Leonard Nimoy Saved My Life
I was born in 1960, so the original Star Trek was a first-run series for me. The show and its characters were constant presences during my childhood and adolescent years, first during its original broadcast on NBC from 1966 to 1969, and then in endless syndicated reruns in the years after, all the way up to the advent of the home video age, when I of course bought the series as soon as it became available.
Star Trek, even at its best (the first two years, before the disastrous third and final season, when changes in production personnel made every week a turkey shoot) was a very uneven show. Just doing an evaluative run down of the season two episode list makes it clear how different the show was from standard network fare, and how difficult it was to write well for: excellent episode, decent, excellent, one of the best, stinker, excellent, terrible, so-so, so-so, excellent, stinker, stinker… and so on.
These evaluations are naturally highly personal and different fans will have their own judgments, but I think most people who love the series will have to admit that the truncated “five-year mission” had a lot of flat tires along the way. (Stranded one hundred light-years from the nearest filling station — that’s trouble. No, wait a minute — that’s Voyager.)

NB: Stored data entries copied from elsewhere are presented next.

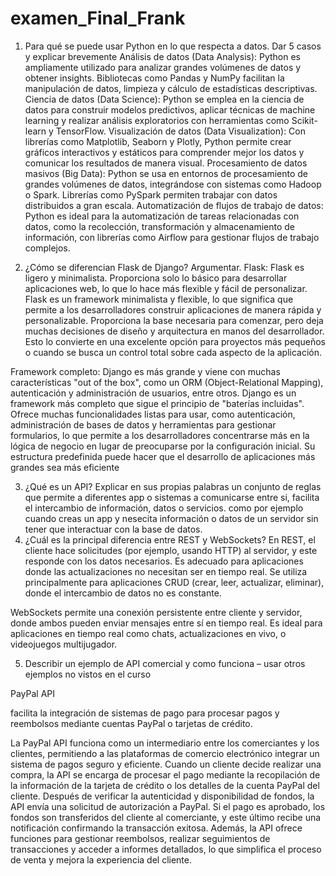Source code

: # examen_Final_Frank

1. Para qué se puede usar Python en lo que respecta a datos. Dar 5 casos y explicar 
brevemente
Análisis de datos (Data Analysis):
Python es ampliamente utilizado para analizar grandes volúmenes de datos y obtener insights. Bibliotecas como Pandas y NumPy facilitan la manipulación de datos, limpieza y cálculo de estadísticas descriptivas.
Ciencia de datos (Data Science):
Python se emplea en la ciencia de datos para construir modelos predictivos, aplicar técnicas de machine learning y realizar análisis exploratorios con herramientas como Scikit-learn y TensorFlow.
Visualización de datos (Data Visualization):
Con librerías como Matplotlib, Seaborn y Plotly, Python permite crear gráficos interactivos y estáticos para comprender mejor los datos y comunicar los resultados de manera visual.
Procesamiento de datos masivos (Big Data):
Python se usa en entornos de procesamiento de grandes volúmenes de datos, integrándose con sistemas como Hadoop o Spark. Librerías como PySpark permiten trabajar con datos distribuidos a gran escala.
Automatización de flujos de trabajo de datos:
Python es ideal para la automatización de tareas relacionadas con datos, como la recolección, transformación y almacenamiento de información, con librerías como Airflow para gestionar flujos de trabajo complejos.

2. ¿Cómo se diferencian Flask de Django? Argumentar.
Flask:
Flask es ligero y minimalista. Proporciona solo lo básico para desarrollar aplicaciones web, lo que lo hace más flexible y fácil de personalizar.
Flask es un framework minimalista y flexible, lo que significa que permite a los desarrolladores construir aplicaciones de manera rápida y personalizable. Proporciona la base necesaria para comenzar, pero deja muchas decisiones de diseño y arquitectura en manos del desarrollador. Esto lo convierte en una excelente opción para proyectos más pequeños o cuando se busca un control total sobre cada aspecto de la aplicación.


Framework completo: 
Django es más grande y viene con muchas características "out of the box", como un ORM (Object-Relational Mapping), autenticación y administración de usuarios, entre otros.
Django es un framework más completo que sigue el principio de "baterías incluidas". Ofrece muchas funcionalidades listas para usar, como autenticación, administración de bases de datos y herramientas para gestionar formularios, lo que permite a los desarrolladores concentrarse más en la lógica de negocio en lugar de preocuparse por la configuración inicial. Su estructura predefinida puede hacer que el desarrollo de aplicaciones más grandes sea más eficiente


3. ¿Qué es un API? Explicar en sus propias palabras
un conjunto de reglas que permite a diferentes app o sistemas a comunicarse entre si, facilita el intercambio de información, datos o servicios. como por ejemplo cuando creas un app y nesecita información o datos de un servidor sin tener que interactuar con la base de datos.
4. ¿Cuál es la principal diferencia entre REST y WebSockets?
En REST, el cliente hace solicitudes (por ejemplo, usando HTTP) al servidor, y este responde con los datos necesarios. Es adecuado para aplicaciones donde las actualizaciones no necesitan ser en tiempo real.
Se utiliza principalmente para aplicaciones CRUD (crear, leer, actualizar, eliminar), donde el intercambio de datos no es constante.

WebSockets permite una conexión persistente entre cliente y servidor, donde ambos pueden enviar mensajes entre sí en tiempo real.
Es ideal para aplicaciones en tiempo real como chats, actualizaciones en vivo, o videojuegos multijugador.

5. Describir un ejemplo de API comercial y como funciona – usar otros ejemplos no vistos 
en el curso

PayPal API

facilita la integración de sistemas de pago para procesar pagos y reembolsos mediante cuentas PayPal o tarjetas de crédito.

La PayPal API funciona como un intermediario entre los comerciantes y los clientes, permitiendo a las plataformas de comercio electrónico integrar un sistema de pagos seguro y eficiente. Cuando un cliente decide realizar una compra, la API se encarga de procesar el pago mediante la recopilación de la información de la tarjeta de crédito o los detalles de la cuenta PayPal del cliente. Después de verificar la autenticidad y disponibilidad de fondos, la API envía una solicitud de autorización a PayPal. Si el pago es aprobado, los fondos son transferidos del cliente al comerciante, y este último recibe una notificación confirmando la transacción exitosa. Además, la API ofrece funciones para gestionar reembolsos, realizar seguimientos de transacciones y acceder a informes detallados, lo que simplifica el proceso de venta y mejora la experiencia del cliente.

Arguably this doesn’t reflect the challenges of an offbeat show like Star Trek so much as it does the grind of network television in those days, the relentless production pressures that turned the medium into what Stephen King has called “the bottomless pit of shit.” (In looking back at the Twilight Zone, Rod Serling reckoned that a third of the episodes were pretty good, a third were only fair, and a third were just terrible… and he figured that all things considered, that was a decent ratio, or at least about the best you could hope for given the limitations of a commercial medium.)